*PROMPT*
What lines in the records below include the word "description"? Return each one.

─── DATA UNDER STUDY ───

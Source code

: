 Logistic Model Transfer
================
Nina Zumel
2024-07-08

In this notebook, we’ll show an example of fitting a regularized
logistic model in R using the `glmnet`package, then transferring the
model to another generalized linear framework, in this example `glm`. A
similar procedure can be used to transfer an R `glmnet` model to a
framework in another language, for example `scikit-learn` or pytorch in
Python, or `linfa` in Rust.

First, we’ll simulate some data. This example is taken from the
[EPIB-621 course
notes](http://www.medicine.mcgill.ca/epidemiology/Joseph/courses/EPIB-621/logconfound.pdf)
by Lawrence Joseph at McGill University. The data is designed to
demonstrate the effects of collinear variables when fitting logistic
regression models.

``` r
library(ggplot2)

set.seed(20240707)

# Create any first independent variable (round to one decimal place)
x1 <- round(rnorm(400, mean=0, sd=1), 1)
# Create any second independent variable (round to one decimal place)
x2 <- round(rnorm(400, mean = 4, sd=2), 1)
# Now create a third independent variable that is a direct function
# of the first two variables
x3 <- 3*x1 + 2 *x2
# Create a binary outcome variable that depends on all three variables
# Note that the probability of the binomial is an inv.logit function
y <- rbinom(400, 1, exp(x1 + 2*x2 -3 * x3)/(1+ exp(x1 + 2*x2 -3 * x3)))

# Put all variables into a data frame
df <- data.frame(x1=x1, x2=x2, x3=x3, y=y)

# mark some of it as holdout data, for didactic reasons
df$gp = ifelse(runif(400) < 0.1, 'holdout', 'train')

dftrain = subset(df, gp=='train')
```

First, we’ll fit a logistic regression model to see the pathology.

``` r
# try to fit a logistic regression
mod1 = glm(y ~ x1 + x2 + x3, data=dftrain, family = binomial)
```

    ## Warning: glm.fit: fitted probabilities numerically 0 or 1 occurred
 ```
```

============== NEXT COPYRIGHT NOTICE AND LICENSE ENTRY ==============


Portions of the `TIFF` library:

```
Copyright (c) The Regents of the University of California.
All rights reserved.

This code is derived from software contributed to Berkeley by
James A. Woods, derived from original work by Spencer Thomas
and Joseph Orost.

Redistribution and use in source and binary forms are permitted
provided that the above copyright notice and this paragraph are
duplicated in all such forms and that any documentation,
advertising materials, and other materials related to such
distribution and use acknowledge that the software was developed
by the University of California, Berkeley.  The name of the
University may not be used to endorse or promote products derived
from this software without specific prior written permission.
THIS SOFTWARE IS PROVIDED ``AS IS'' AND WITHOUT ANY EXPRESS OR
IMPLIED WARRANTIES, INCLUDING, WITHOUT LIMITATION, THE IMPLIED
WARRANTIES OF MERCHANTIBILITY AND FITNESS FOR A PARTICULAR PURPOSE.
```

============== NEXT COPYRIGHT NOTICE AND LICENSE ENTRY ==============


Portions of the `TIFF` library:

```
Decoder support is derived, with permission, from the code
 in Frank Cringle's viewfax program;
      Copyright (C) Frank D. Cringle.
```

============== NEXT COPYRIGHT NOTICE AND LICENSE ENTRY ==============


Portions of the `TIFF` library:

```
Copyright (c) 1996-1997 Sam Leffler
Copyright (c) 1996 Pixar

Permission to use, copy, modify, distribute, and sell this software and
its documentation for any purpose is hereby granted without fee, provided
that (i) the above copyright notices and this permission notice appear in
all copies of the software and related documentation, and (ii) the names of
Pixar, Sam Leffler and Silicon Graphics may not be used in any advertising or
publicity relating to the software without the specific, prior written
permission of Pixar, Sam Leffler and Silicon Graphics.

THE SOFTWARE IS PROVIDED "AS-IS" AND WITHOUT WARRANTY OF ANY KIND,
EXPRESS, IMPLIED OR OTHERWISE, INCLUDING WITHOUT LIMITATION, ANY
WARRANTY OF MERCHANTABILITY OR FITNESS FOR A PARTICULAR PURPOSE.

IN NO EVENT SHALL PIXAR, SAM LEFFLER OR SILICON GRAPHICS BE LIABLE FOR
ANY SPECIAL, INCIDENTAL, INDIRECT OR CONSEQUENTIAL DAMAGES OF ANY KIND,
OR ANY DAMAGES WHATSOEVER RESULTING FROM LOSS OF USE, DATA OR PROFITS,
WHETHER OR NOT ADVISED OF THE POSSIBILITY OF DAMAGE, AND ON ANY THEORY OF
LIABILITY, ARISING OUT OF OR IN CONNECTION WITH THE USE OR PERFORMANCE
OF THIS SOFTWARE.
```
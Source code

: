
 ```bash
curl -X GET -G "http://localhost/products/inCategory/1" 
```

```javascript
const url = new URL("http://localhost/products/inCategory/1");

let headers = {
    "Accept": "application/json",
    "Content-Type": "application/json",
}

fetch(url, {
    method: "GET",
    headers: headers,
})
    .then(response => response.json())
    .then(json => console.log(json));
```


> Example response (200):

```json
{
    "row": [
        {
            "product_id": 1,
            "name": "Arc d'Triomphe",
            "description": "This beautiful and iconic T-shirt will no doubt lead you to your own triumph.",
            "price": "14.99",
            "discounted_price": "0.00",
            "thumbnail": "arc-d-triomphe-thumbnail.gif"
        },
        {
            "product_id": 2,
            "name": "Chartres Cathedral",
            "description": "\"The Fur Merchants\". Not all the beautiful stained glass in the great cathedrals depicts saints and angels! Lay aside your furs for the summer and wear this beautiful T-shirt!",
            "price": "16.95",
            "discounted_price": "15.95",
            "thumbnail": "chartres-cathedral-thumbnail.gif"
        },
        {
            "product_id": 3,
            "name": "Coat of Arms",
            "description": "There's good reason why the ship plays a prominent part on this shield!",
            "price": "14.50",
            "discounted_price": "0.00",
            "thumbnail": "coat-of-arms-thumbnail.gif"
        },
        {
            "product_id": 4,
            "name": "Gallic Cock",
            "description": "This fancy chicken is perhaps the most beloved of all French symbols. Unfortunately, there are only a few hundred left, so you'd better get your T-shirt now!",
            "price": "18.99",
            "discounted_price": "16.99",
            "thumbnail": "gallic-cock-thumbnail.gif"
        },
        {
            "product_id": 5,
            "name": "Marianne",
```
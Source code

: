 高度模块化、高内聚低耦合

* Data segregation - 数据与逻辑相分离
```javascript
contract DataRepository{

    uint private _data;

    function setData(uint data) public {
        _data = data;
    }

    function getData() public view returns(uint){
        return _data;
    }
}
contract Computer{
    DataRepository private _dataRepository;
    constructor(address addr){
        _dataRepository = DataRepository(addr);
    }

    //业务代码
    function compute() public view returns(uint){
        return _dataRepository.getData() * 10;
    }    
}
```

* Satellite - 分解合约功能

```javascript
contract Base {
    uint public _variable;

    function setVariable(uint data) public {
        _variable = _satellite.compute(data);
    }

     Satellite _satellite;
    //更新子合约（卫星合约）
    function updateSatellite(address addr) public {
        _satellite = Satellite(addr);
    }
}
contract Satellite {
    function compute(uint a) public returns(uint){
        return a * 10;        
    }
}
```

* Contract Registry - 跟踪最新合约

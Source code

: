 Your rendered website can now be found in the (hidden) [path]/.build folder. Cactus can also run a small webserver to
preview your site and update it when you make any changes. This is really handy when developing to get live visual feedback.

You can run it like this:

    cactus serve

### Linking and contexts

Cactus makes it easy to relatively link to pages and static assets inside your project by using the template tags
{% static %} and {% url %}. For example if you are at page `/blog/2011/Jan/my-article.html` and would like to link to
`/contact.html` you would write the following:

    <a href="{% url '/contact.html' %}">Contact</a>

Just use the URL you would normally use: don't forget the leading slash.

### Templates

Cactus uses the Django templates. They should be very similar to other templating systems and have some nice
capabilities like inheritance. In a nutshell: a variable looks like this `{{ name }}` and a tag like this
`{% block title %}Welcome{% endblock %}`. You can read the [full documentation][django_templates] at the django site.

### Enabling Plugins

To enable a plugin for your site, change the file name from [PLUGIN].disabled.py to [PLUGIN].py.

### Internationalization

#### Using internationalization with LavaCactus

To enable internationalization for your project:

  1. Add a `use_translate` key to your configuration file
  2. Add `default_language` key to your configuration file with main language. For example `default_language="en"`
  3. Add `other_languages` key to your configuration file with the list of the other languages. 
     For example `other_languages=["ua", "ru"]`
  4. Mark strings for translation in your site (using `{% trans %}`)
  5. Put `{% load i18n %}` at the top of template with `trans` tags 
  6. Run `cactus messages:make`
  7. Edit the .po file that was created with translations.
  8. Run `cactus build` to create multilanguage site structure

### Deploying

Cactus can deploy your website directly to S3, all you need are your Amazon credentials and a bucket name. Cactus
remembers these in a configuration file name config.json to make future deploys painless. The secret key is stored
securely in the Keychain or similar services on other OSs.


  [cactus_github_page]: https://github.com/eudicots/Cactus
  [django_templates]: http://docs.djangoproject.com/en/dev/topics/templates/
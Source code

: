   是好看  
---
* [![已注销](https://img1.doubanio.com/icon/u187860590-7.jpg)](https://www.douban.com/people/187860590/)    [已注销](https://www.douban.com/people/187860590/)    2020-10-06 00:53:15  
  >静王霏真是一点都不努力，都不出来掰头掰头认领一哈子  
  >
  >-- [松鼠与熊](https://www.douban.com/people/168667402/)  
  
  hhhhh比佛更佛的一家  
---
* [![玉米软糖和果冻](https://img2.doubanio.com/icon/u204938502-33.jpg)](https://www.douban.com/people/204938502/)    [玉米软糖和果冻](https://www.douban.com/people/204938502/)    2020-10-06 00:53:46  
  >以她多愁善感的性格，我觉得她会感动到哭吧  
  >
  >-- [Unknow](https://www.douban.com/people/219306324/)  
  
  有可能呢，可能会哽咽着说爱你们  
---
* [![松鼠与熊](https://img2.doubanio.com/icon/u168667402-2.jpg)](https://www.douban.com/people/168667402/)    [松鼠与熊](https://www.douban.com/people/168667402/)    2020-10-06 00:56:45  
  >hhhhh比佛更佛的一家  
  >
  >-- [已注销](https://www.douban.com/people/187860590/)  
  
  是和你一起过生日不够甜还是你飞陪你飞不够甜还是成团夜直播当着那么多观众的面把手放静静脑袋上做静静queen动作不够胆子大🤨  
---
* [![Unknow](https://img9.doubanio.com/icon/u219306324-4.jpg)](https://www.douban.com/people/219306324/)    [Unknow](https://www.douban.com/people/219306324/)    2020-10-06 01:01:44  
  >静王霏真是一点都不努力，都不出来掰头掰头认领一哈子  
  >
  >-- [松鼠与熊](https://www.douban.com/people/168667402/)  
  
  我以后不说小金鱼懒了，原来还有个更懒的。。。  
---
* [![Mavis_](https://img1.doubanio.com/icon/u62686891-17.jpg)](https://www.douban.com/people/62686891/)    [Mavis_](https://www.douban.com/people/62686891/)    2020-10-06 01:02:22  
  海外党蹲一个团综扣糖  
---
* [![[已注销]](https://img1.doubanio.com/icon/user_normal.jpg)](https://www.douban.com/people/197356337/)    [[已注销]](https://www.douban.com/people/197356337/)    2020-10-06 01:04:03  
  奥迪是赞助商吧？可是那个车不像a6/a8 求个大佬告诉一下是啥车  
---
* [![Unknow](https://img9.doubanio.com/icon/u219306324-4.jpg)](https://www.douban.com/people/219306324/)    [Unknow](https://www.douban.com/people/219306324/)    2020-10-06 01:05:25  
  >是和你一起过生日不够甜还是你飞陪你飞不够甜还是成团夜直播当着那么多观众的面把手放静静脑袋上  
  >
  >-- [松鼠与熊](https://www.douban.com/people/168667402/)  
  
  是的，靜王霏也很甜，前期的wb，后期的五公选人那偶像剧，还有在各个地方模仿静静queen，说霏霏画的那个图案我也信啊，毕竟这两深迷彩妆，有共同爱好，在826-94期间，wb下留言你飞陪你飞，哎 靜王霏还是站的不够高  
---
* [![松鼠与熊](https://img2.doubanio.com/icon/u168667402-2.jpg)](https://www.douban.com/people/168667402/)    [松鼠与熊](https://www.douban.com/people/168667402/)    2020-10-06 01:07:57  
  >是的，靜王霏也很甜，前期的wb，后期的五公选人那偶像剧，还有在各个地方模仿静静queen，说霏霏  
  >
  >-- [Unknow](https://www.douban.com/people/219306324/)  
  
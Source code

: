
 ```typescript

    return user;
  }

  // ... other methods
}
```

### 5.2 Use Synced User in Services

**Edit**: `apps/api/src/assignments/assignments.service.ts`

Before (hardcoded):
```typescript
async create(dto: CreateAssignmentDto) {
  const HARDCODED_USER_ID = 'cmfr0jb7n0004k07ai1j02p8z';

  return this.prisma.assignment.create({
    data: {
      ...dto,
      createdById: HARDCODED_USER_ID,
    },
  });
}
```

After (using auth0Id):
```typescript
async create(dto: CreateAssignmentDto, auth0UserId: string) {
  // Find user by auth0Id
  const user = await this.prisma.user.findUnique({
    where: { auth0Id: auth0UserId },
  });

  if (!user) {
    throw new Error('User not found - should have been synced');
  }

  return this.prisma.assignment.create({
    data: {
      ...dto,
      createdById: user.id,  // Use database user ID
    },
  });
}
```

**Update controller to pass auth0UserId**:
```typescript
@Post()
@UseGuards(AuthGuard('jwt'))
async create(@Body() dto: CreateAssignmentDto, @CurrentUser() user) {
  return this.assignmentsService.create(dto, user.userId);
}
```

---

───

*WRITTEN RESPONSE*
            "description": "This beautiful and iconic T-shirt will no doubt lead you to your own triumph.",
            "description": "\"The Fur Merchants\". Not all the beautiful stained glass in the great cathedrals depicts saints and angels! Lay aside your furs for the summer and wear this beautiful T-shirt!",
            "description": "There's good reason why the ship plays a prominent part on this shield!",
            "description": "This fancy chicken is perhaps the most beloved of all French symbols. Unfortunately, there are only a few hundred left, so you'd better get your T-shirt now!",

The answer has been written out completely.